Severino Albarracín Broseta was born in 1851 in Llíria, near Valencia, Spain. In his early years, following the 1868 Glorious Revolution, Albarracín joined the leftist Republican Youth of Valencia. He became a teacher after studying at the Valencia Normal School. Around 1871, Albarracín joined the First International and Bakunin's International Alliance of Socialist Democracy. He was an anarchist Spanish Regional Federation delegate to the International's 1872 Zaragoza Congress. The same year, was elected to the Regional's Federal Council and, later, was appointed its secretary, based in Alcoy. He attended the 1873 Córdoba Congress.

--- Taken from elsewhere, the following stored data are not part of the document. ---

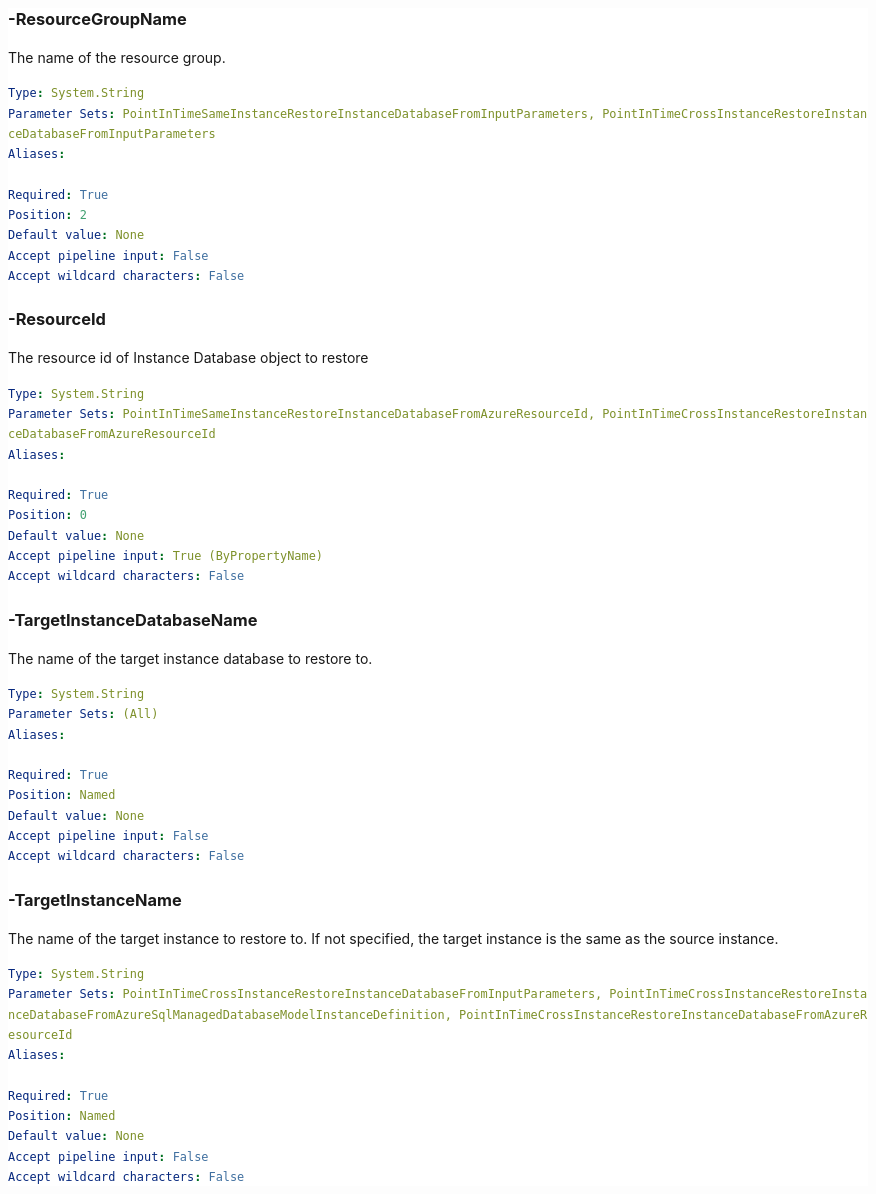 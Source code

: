 ### -ResourceGroupName
The name of the resource group.

```yaml
Type: System.String
Parameter Sets: PointInTimeSameInstanceRestoreInstanceDatabaseFromInputParameters, PointInTimeCrossInstanceRestoreInstanceDatabaseFromInputParameters
Aliases:

Required: True
Position: 2
Default value: None
Accept pipeline input: False
Accept wildcard characters: False
```

### -ResourceId
The resource id of Instance Database object to restore

```yaml
Type: System.String
Parameter Sets: PointInTimeSameInstanceRestoreInstanceDatabaseFromAzureResourceId, PointInTimeCrossInstanceRestoreInstanceDatabaseFromAzureResourceId
Aliases:

Required: True
Position: 0
Default value: None
Accept pipeline input: True (ByPropertyName)
Accept wildcard characters: False
```

### -TargetInstanceDatabaseName
The name of the target instance database to restore to.

```yaml
Type: System.String
Parameter Sets: (All)
Aliases:

Required: True
Position: Named
Default value: None
Accept pipeline input: False
Accept wildcard characters: False
```

### -TargetInstanceName
The name of the target instance to restore to.
If not specified, the target instance is the same as the source instance.

```yaml
Type: System.String
Parameter Sets: PointInTimeCrossInstanceRestoreInstanceDatabaseFromInputParameters, PointInTimeCrossInstanceRestoreInstanceDatabaseFromAzureSqlManagedDatabaseModelInstanceDefinition, PointInTimeCrossInstanceRestoreInstanceDatabaseFromAzureResourceId
Aliases:

Required: True
Position: Named
Default value: None
Accept pipeline input: False
Accept wildcard characters: False
```
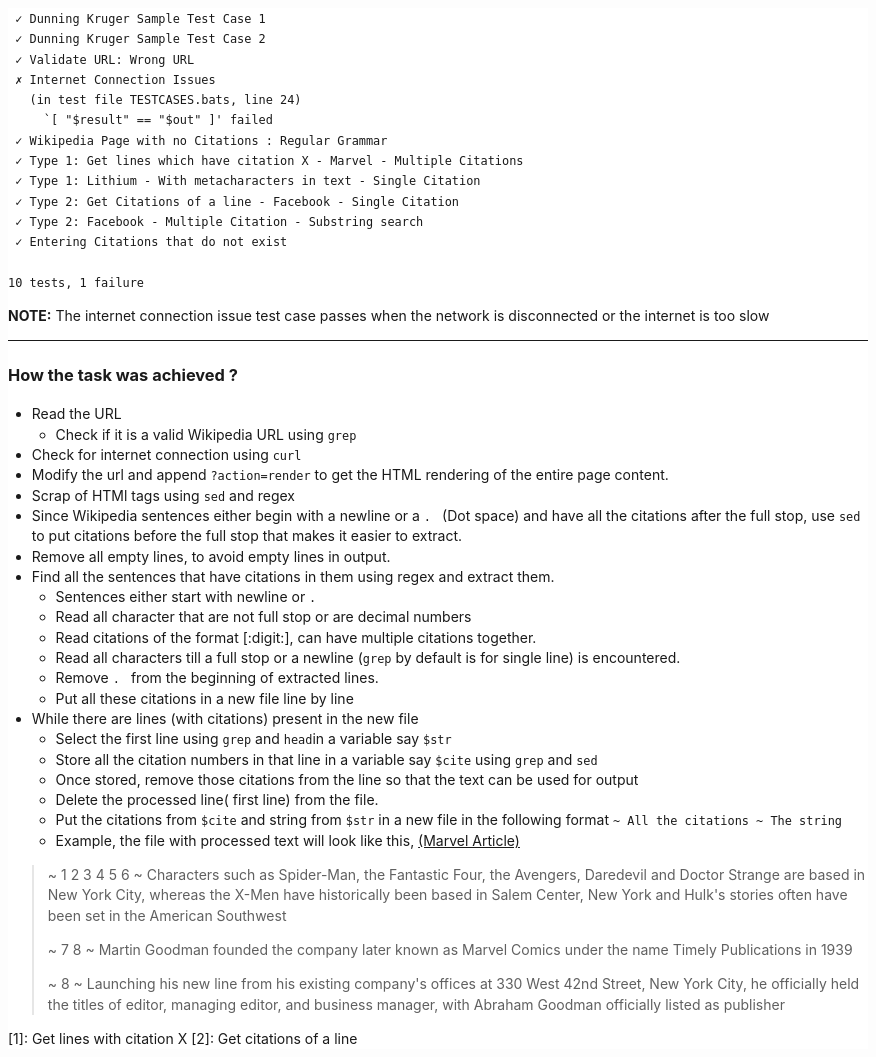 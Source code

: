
 ```
 ✓ Dunning Kruger Sample Test Case 1
 ✓ Dunning Kruger Sample Test Case 2
 ✓ Validate URL: Wrong URL
 ✗ Internet Connection Issues
   (in test file TESTCASES.bats, line 24)
     `[ "$result" == "$out" ]' failed
 ✓ Wikipedia Page with no Citations : Regular Grammar
 ✓ Type 1: Get lines which have citation X - Marvel - Multiple Citations
 ✓ Type 1: Lithium - With metacharacters in text - Single Citation
 ✓ Type 2: Get Citations of a line - Facebook - Single Citation
 ✓ Type 2: Facebook - Multiple Citation - Substring search
 ✓ Entering Citations that do not exist

10 tests, 1 failure
```
__NOTE:__ The internet connection issue test case passes when the network is disconnected or the internet is too slow

----------

### **How the task was achieved ?**

- Read the URL
	- Check if it is a valid Wikipedia URL using `grep`
- Check for internet connection using `curl`
- Modify the url and append `?action=render` to get  the HTML rendering of the entire page content.
-  Scrap of HTMl tags using `sed` and regex
- Since Wikipedia sentences either begin with a newline or a `. ` (Dot space) and have all the citations after the full stop, use `sed` to put citations before the full stop that makes it easier to extract.
- Remove all empty lines, to avoid empty lines in output.
- Find all the sentences that have citations in them using regex and extract them.
	- Sentences either start with newline or `. `
	- Read all character that are not full stop or are decimal numbers
	- Read citations of the format [:digit:], can have multiple citations together.
	- Read all characters till a full stop or a newline (`grep` by default is for single line) is encountered.
	- Remove `. ` from the beginning of extracted lines.
	- Put all these citations in a new file line by line
-  While there are lines (with citations) present in the new file
	-  Select the first line using `grep` and `head`in a variable say `$str`
	-  Store all the citation numbers in that line in a variable say `$cite` using `grep` and `sed`
	- Once stored, remove those citations from the line so that the text can be used for output
	- Delete the processed line( first line) from the file.
	- Put the citations from `$cite` and string from `$str` in a new file in the following format ` ~ All the citations ~ The string `
	- Example, the file with processed text will look like this, [(Marvel Article)](https://en.wikipedia.org/wiki/Marvel_Comics)

> ~ 1 2 3 4 5 6 ~ Characters such as Spider-Man, the Fantastic Four, the Avengers, Daredevil and Doctor Strange are based in New York City, whereas the X-Men have historically been based in Salem Center, New York and Hulk's stories often have been set in the American Southwest
>
> ~ 7 8 ~ Martin Goodman founded the company later known as Marvel Comics under the name Timely Publications in 1939
>
>  ~ 8 ~ Launching his new line from his existing company's offices at 330 West 42nd Street, New York City, he officially held the titles of editor, managing editor, and business manager, with Abraham Goodman officially listed as publisher


[1]: Get lines with citation X
[2]: Get citations of a line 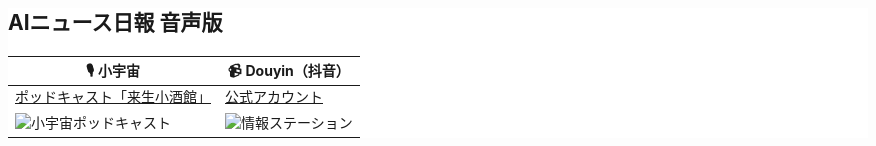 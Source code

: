 ## AIニュース日報 音声版

| 🎙️ **小宇宙** | 📹 **Douyin（抖音）** |
| --- | --- |
| [ポッドキャスト「来生小酒館」](https://www.xiaoyuzhoufm.com/podcast/683c62b7c1ca9cf575a5030e) | [公式アカウント](https://www.douyin.com/user/MS4wLjABAAAAwpwqPQlu38sO38VyWgw9ZjDEnN4bMR5j8x111UxpseHR9DpB6-CveI5KRXOWuFwG) |
| ![小宇宙ポッドキャスト](https://source.hubtoday.app/logo/f959f7984e9163fc50d3941d79a7f262.md.png) | ![情報ステーション](https://source.hubtoday.app/logo/7fc30805eeb831e1e2baa3a240683ca3.md.png) | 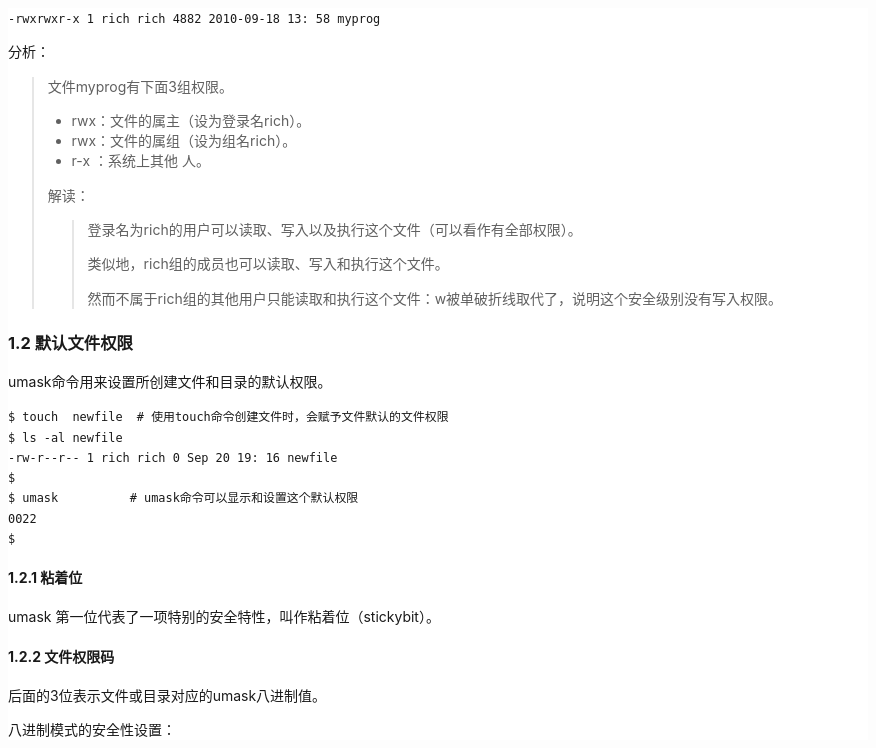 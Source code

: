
 ```shell
-rwxrwxr-x 1 rich rich 4882 2010-09-18 13: 58 myprog
```



分析：

>  文件myprog有下面3组权限。
>
> - rwx：文件的属主（设为登录名rich）。
> - rwx：文件的属组（设为组名rich）。
> - r-x ：系统上其他 人。
>
>
> 解读：
>
> > 登录名为rich的用户可以读取、写入以及执行这个文件（可以看作有全部权限）。
> >
> > 类似地，rich组的成员也可以读取、写入和执行这个文件。
> >
> > 然而不属于rich组的其他用户只能读取和执行这个文件：w被单破折线取代了，说明这个安全级别没有写入权限。









### 1.2 默认文件权限

umask命令用来设置所创建文件和目录的默认权限。

```shell
$ touch  newfile  # 使用touch命令创建文件时，会赋予文件默认的文件权限
$ ls -al newfile 
-rw-r--r-- 1 rich rich 0 Sep 20 19: 16 newfile
$
$ umask          # umask命令可以显示和设置这个默认权限
0022 
$
```



#### 1.2.1 粘着位

umask 第一位代表了一项特别的安全特性，叫作粘着位（stickybit）。





#### 1.2.2 文件权限码

后面的3位表示文件或目录对应的umask八进制值。



八进制模式的安全性设置：
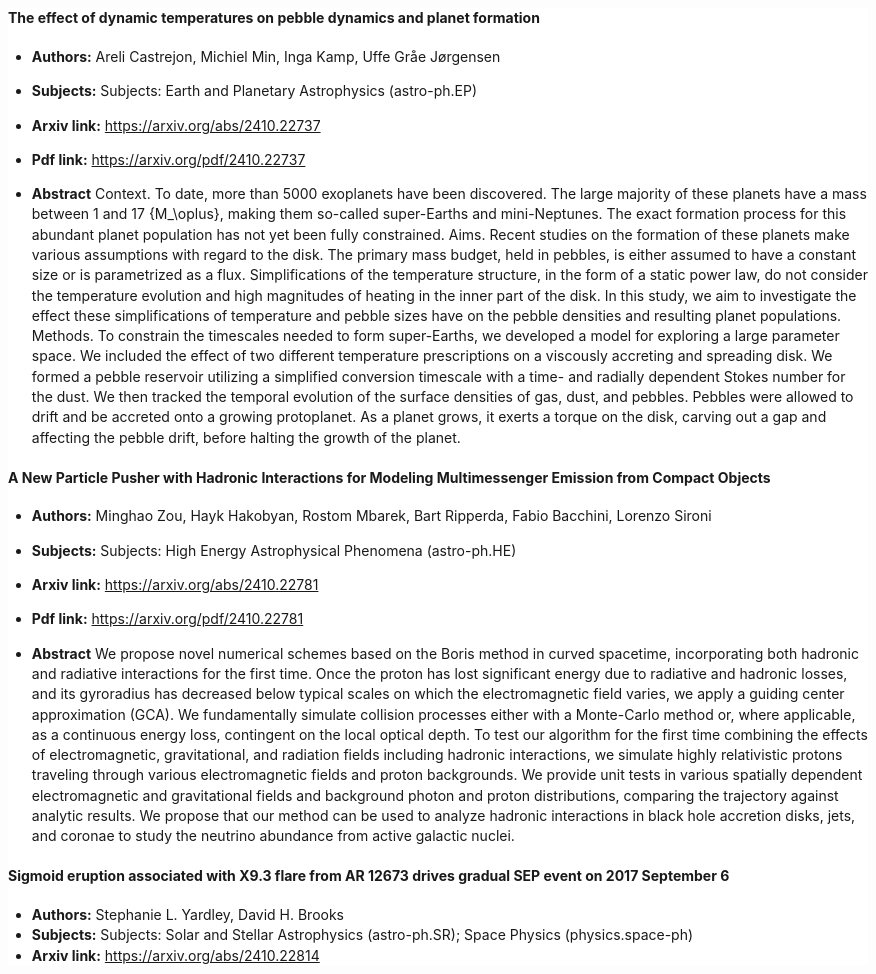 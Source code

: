 #### The effect of dynamic temperatures on pebble dynamics and planet formation
 - **Authors:** Areli Castrejon, Michiel Min, Inga Kamp, Uffe Gråe Jørgensen
 - **Subjects:** Subjects:
Earth and Planetary Astrophysics (astro-ph.EP)
 - **Arxiv link:** https://arxiv.org/abs/2410.22737

 - **Pdf link:** https://arxiv.org/pdf/2410.22737

 - **Abstract**
 Context. To date, more than 5000 exoplanets have been discovered. The large majority of these planets have a mass between 1 and 17 {M_\oplus}, making them so-called super-Earths and mini-Neptunes. The exact formation process for this abundant planet population has not yet been fully constrained. Aims. Recent studies on the formation of these planets make various assumptions with regard to the disk. The primary mass budget, held in pebbles, is either assumed to have a constant size or is parametrized as a flux. Simplifications of the temperature structure, in the form of a static power law, do not consider the temperature evolution and high magnitudes of heating in the inner part of the disk. In this study, we aim to investigate the effect these simplifications of temperature and pebble sizes have on the pebble densities and resulting planet populations. Methods. To constrain the timescales needed to form super-Earths, we developed a model for exploring a large parameter space. We included the effect of two different temperature prescriptions on a viscously accreting and spreading disk. We formed a pebble reservoir utilizing a simplified conversion timescale with a time- and radially dependent Stokes number for the dust. We then tracked the temporal evolution of the surface densities of gas, dust, and pebbles. Pebbles were allowed to drift and be accreted onto a growing protoplanet. As a planet grows, it exerts a torque on the disk, carving out a gap and affecting the pebble drift, before halting the growth of the planet.
#### A New Particle Pusher with Hadronic Interactions for Modeling Multimessenger Emission from Compact Objects
 - **Authors:** Minghao Zou, Hayk Hakobyan, Rostom Mbarek, Bart Ripperda, Fabio Bacchini, Lorenzo Sironi
 - **Subjects:** Subjects:
High Energy Astrophysical Phenomena (astro-ph.HE)
 - **Arxiv link:** https://arxiv.org/abs/2410.22781

 - **Pdf link:** https://arxiv.org/pdf/2410.22781

 - **Abstract**
 We propose novel numerical schemes based on the Boris method in curved spacetime, incorporating both hadronic and radiative interactions for the first time. Once the proton has lost significant energy due to radiative and hadronic losses, and its gyroradius has decreased below typical scales on which the electromagnetic field varies, we apply a guiding center approximation (GCA). We fundamentally simulate collision processes either with a Monte-Carlo method or, where applicable, as a continuous energy loss, contingent on the local optical depth. To test our algorithm for the first time combining the effects of electromagnetic, gravitational, and radiation fields including hadronic interactions, we simulate highly relativistic protons traveling through various electromagnetic fields and proton backgrounds. We provide unit tests in various spatially dependent electromagnetic and gravitational fields and background photon and proton distributions, comparing the trajectory against analytic results. We propose that our method can be used to analyze hadronic interactions in black hole accretion disks, jets, and coronae to study the neutrino abundance from active galactic nuclei.
#### Sigmoid eruption associated with X9.3 flare from AR 12673 drives gradual SEP event on 2017 September 6
 - **Authors:** Stephanie L. Yardley, David H. Brooks
 - **Subjects:** Subjects:
Solar and Stellar Astrophysics (astro-ph.SR); Space Physics (physics.space-ph)
 - **Arxiv link:** https://arxiv.org/abs/2410.22814
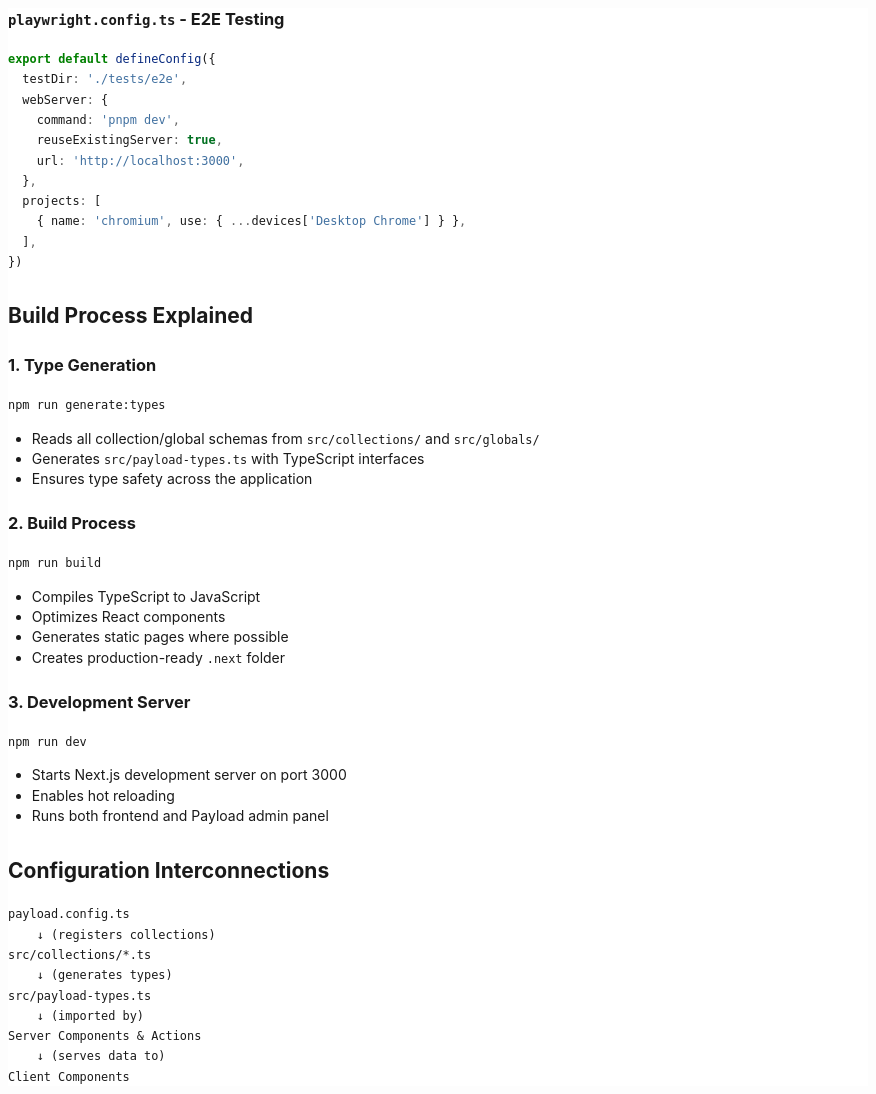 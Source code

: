 ### `playwright.config.ts` - E2E Testing

```typescript
export default defineConfig({
  testDir: './tests/e2e',
  webServer: {
    command: 'pnpm dev',
    reuseExistingServer: true,
    url: 'http://localhost:3000',
  },
  projects: [
    { name: 'chromium', use: { ...devices['Desktop Chrome'] } },
  ],
})
```

## Build Process Explained

### 1. Type Generation
```bash
npm run generate:types
```
- Reads all collection/global schemas from `src/collections/` and `src/globals/`
- Generates `src/payload-types.ts` with TypeScript interfaces
- Ensures type safety across the application

### 2. Build Process
```bash
npm run build
```
- Compiles TypeScript to JavaScript
- Optimizes React components
- Generates static pages where possible
- Creates production-ready `.next` folder

### 3. Development Server
```bash
npm run dev
```
- Starts Next.js development server on port 3000
- Enables hot reloading
- Runs both frontend and Payload admin panel

## Configuration Interconnections

```
payload.config.ts
    ↓ (registers collections)
src/collections/*.ts
    ↓ (generates types)
src/payload-types.ts
    ↓ (imported by)
Server Components & Actions
    ↓ (serves data to)
Client Components
```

By this time, Albarracín supported insurrectionism and social revolution through local uprisings. He was a prominent participant in the July 1873 Petroleum Revolution general strike in Alcoy. Albarracín and others of the International demanded that the mayor transfer power to a revolutionary junta. He was arrested in association with the uprising and the next year was arrested in association with writing a First International manifesto. He gave a false name to sabotage his prosecution. Upon his release, he absconded to Switzerland. He participated in the Jura Federation,[1] meeting Peter Kropotkin, James Guillaume, and Paul Brousse during his exile. Albarracín remained an insurrectionist in the Spanish Regional's most radical faction. He worked in an engravers cooperative in Le Locle and then for the communard Abraham Dargère. While named a Spanish delegate to the 1876 Bern Congress, Albarracín did not attend. Under the name Gabriel Albagès, Albarracín was twice elected to the International's federal council that year but stepped down to work as a painter plasterer in La Chaux-de-Fonds.[2]
After an aborted attempt to translate Guillaume's Historical Sketches into Spanish and not finding other work, Albarracín returned to Spain in 1877. He continued his activism in Barcelona and kept a correspondence with Kropotkin. Albarracín died in Barcelona on February 5, 1878, of tuberculosis.
An Alcoy street is named in his memory.